Source information: Begin
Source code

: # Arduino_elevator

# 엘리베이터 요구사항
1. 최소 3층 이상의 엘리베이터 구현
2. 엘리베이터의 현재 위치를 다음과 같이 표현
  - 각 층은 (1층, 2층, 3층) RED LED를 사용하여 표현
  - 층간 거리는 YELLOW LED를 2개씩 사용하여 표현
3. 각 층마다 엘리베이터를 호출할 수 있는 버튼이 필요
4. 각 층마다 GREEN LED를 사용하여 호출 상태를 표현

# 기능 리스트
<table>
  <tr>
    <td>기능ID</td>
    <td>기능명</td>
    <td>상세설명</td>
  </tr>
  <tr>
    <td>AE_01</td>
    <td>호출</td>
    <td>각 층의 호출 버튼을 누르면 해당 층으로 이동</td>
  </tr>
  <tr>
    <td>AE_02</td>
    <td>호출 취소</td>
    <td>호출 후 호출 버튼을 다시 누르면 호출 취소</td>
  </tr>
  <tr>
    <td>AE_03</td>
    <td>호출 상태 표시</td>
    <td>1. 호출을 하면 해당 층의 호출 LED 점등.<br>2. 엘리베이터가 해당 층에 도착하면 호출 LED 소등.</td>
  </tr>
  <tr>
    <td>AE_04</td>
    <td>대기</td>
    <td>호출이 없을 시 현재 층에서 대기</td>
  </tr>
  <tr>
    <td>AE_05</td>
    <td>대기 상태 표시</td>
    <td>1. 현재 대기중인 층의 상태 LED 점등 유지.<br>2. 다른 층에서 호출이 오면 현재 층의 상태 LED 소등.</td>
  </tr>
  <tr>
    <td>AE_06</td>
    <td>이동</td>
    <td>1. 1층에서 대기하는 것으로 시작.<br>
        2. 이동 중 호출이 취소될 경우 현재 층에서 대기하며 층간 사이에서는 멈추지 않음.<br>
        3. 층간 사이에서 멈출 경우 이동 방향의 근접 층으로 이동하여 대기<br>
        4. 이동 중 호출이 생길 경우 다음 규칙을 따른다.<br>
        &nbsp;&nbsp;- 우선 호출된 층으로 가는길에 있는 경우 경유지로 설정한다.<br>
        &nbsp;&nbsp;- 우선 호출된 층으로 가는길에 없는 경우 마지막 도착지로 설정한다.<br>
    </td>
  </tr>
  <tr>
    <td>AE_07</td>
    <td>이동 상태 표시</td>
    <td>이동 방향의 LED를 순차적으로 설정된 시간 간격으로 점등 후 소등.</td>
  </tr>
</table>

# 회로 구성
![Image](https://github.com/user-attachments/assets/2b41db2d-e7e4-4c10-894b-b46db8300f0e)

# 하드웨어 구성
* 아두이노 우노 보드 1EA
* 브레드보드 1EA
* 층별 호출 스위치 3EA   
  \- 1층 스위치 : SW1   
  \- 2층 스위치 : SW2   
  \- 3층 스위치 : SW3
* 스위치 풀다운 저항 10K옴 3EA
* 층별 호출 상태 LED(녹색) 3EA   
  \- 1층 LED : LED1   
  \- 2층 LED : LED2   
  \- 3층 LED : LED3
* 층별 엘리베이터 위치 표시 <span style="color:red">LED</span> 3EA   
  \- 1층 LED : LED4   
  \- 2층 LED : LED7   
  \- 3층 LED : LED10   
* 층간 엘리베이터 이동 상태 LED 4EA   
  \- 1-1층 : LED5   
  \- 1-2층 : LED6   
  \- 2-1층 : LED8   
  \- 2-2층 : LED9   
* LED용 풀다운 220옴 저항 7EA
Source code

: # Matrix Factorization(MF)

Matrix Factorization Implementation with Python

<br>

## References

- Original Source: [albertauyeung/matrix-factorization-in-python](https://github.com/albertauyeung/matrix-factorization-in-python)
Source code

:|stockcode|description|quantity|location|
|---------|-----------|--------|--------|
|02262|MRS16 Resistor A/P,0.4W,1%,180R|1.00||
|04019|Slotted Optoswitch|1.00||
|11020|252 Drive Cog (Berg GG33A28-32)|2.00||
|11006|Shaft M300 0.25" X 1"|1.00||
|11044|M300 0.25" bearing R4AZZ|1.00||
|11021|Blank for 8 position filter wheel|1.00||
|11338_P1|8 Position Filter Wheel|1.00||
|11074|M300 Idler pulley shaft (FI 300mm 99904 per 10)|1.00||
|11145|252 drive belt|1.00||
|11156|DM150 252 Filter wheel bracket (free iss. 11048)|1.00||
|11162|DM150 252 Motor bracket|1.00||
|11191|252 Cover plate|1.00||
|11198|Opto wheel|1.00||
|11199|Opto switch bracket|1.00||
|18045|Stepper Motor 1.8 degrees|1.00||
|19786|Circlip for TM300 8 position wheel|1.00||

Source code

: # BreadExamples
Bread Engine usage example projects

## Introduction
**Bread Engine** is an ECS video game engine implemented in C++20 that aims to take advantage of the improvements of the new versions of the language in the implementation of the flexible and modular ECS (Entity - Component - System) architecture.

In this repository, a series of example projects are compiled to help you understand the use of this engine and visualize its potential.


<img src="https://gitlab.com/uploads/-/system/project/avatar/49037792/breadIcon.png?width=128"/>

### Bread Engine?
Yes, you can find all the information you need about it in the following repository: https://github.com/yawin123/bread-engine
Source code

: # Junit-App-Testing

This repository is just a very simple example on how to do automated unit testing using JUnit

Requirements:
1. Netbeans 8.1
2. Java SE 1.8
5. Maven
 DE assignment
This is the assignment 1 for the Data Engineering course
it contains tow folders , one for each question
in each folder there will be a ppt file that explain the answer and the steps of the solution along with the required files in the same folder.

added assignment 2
Source information: End
How many lines of the entries above include the word "github"? Reply with the number alone.

3